American Airlines Group Posts Positive 2013 Profits, Looks to Even Brighter Future
January 28
16:19 2014

MIAMI — American Airlines Group (AAG) reported a net profit of $436 million, or $0.59 per diluted share, in the fourth quarter of 2013, excluding special charges on Tuesday. The Fort Worth-based company, which currently consists of American Airlines, US Airways, and three regional carriers, also reported a strong 2013 annual net profit of $1.9 billion excluding special charges, a 366% year-over-year increase (YOY) from 2012’s $407 million net profit.

The carrier’s fourth quarter results included figures for US Airways (currently its highest margin business), only from December 9th (when the merger closed) through December 31st, so the results are slightly skewed. For the fourth quarter, US Airways by itself lost $155 million, while for the full year, they recorded a net pre-tax profit of $631 million, essentially flat YOY. Special charges incurred by the collective airline group during the period included:

  • $2.2 billion expense due to reorganization charges
  • $497 million expense due to merger related one-time costs for pilots
  • $324 million benefit due to deferred tax liabilities
  • $31 million benefit due to changes in the AAdvantage partnership with Citibank
  • $21 million in onetime interest charges post-bankruptcy

Including these special items, American recorded a fourth quarter net loss of $2.0 billion, while the full year net loss was $1.8 billion (including $3.1 billion in net special charges), a 2.8% improvement YOY.
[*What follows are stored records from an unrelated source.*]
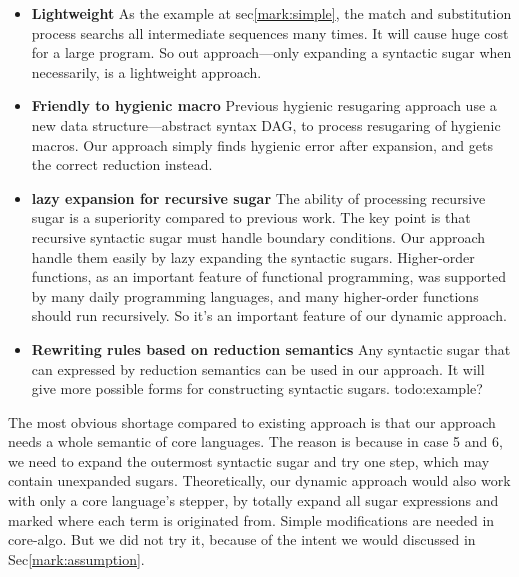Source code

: \begin{itemize}
	\item {\bfseries Lightweight} As the example at sec\ref{mark:simple}, the match and substitution process searchs all intermediate sequences many times. It will cause huge cost for a large program. So out approach---only expanding a syntactic sugar when necessarily, is a lightweight approach.
	\item {\bfseries Friendly to hygienic macro} Previous hygienic resugaring approach use a new data structure---abstract syntax DAG, to process resugaring of hygienic macros. Our approach simply finds hygienic error after expansion, and gets the correct reduction instead. 
	\item {\bfseries lazy expansion for recursive sugar} The ability of processing recursive sugar is a superiority compared to previous work. The key point is that recursive syntactic sugar must handle boundary conditions. Our approach handle them easily by lazy expanding the syntactic sugars. Higher-order functions, as an important feature of functional programming, was supported by many daily programming languages, and many higher-order functions should run recursively. So it's an important feature of our dynamic approach.
	\item {\bfseries Rewriting rules based on reduction semantics} Any syntactic sugar that can expressed by reduction semantics can be used in our approach. It will give more possible forms for constructing syntactic sugars. todo:example?
\end{itemize}

The most obvious shortage compared to existing approach is that our approach needs a whole semantic of core languages. The reason is because in case 5 and 6, we need to expand the outermost syntactic sugar and try one step, which may contain unexpanded sugars. Theoretically, our dynamic approach would also work with only a core language's stepper, by totally expand all sugar expressions and marked where each term is originated from. Simple modifications are needed in core-algo. But we did not try it, because of the intent we would discussed in Sec\ref{mark:assumption}.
Given that American’s finances are in a state of flux thanks to its exit from bankruptcy and consummated merger with US Airways, it is more instructive to consider its operating results when analyzing the underlying business. In the fourth quarter, the combined carrier (including US Airways results for the full period) recorded an operating profit of $288 million, for an operating margin of 2.9%, while for the full year, the combined carrier recorded an operating profit of $2.58 billion, good for an operating margin of 6.4%.

*Note – For the remainder of this article, we will only consider combined full year results for the full American Airlines Group (AA, US, AE, etc), unless otherwise noted.

The full year operating margins illustrate very clearly that American has not fully completed its restructuring process. While the carrier officially exited bankruptcy in early December, utilizing the benefits (increased employee productivity, better work rules, an improved scope clause, the better contract with Envoy/American Eagle) negotiated during bankruptcy will take time. Case in point, the carrier placed an order for 60 Embraer E175s and 30 CRJ-900s in December – but the financial benefits from these airplanes will not show up in the finances until later this year.

Additionally. the operating margin figures also show the potential that the US Airways – American combination has to deliver industry leading financial results. At 6.4%, the new American’s operating margins are already on par with those of Delta in 2010 (the first full year of the merger), and close to double the operating margins of United, who has had the benefit of a scale-increasing merger for more than two years.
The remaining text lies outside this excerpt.